The amount of investment mobilised by the European Fund for Strategic Investments (EFSI) may have been overestimated, a new report by the European Court of Auditors has warned. It added that it may have also favoured larger member states.

Established in 2015, EFSI was intended to make it easier for European businesses to obtain funds from the EIB, through guarantees and loans funded by the EU budget, that they would not been able to access otherwise.

However, according to the Court’s report, some of the projects would have been eligible for EIB financing under different terms. 

Speaking at the annual press conference of the lender, EIB President Werner Hoyer admitted this might have been the case for some projects, but insisted that the cash  received would have been “no way” near the “scale in volume and maturity” the EFSI provides.

In their report, the Auditors also questioned the geographical scope of the programme. 

“I believe we’ve made considerable progress with the geographical distribution of our lending,” the EIB president said. 

Hoyer dismissed the “myth” about the geographical spread by pointing out that the main countries benefiting from the Juncker plan in terms of GDP were Greece, Estonia, Portugal, Spain and Lithuania. 

EIB president said the prejudices on the geographic distribution started only one year after the implementation of the EFSI, when “some bigger countries with strong commercial banks were faster in taking advantage of the possibilities of EFSI.” 

Three years later, Hoyer said, “I simply don’t buy it anymore.”

He added that many of the concerns expressed by the auditors had been already addressed in the renewed version of the investment programme, including “the technicalities of calculating the investment mobilised.”

Meanwhile, Breidthardt stated that the Commission estimations “are made using well-respected methods” and questioned the Court’s assessment as their report is based on the analysis of only fifteen projects.

“It is a relatively small sample for such a big extrapolation,” the Commission spokesperson said.

A Juncker success story? 

Hoyer underlined that in July last year, the program had already generated €350 billion in additional investment. After the Commission decided to renew the instrument last year, €25 billion more have been triggered, with a target of €500 billion by the end of 2020.

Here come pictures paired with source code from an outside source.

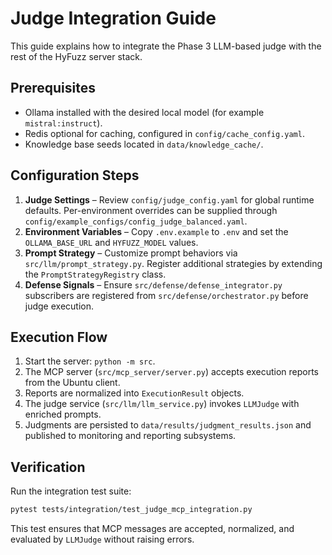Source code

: # Judge Integration Guide

This guide explains how to integrate the Phase 3 LLM-based judge with the rest
of the HyFuzz server stack.

## Prerequisites

- Ollama installed with the desired local model (for example `mistral:instruct`).
- Redis optional for caching, configured in `config/cache_config.yaml`.
- Knowledge base seeds located in `data/knowledge_cache/`.

## Configuration Steps

1. **Judge Settings** – Review `config/judge_config.yaml` for global runtime
   defaults. Per-environment overrides can be supplied through
   `config/example_configs/config_judge_balanced.yaml`.
2. **Environment Variables** – Copy `.env.example` to `.env` and set the
   `OLLAMA_BASE_URL` and `HYFUZZ_MODEL` values.
3. **Prompt Strategy** – Customize prompt behaviors via
   `src/llm/prompt_strategy.py`. Register additional strategies by extending the
   `PromptStrategyRegistry` class.
4. **Defense Signals** – Ensure `src/defense/defense_integrator.py` subscribers
   are registered from `src/defense/orchestrator.py` before judge execution.

## Execution Flow

1. Start the server: `python -m src`.
2. The MCP server (`src/mcp_server/server.py`) accepts execution reports from the
   Ubuntu client.
3. Reports are normalized into `ExecutionResult` objects.
4. The judge service (`src/llm/llm_service.py`) invokes `LLMJudge` with enriched
   prompts.
5. Judgments are persisted to `data/results/judgment_results.json` and published
   to monitoring and reporting subsystems.

## Verification

Run the integration test suite:

```bash
pytest tests/integration/test_judge_mcp_integration.py
```

This test ensures that MCP messages are accepted, normalized, and evaluated by
`LLMJudge` without raising errors.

The EIB chief praised the “extremely courageous decision” of Juncker to launch the initiative following the 2014 European elections, “to embark in a more creative way of using financial instruments in a responsible manner.”

Hoyer added that the EU needs new financial instruments to achieve its policy objectives, as well as to contribute to the Sustainable Development Goals. “All the taxpayers in the world will never be enough to allow us to reach the SDGs,” he warned.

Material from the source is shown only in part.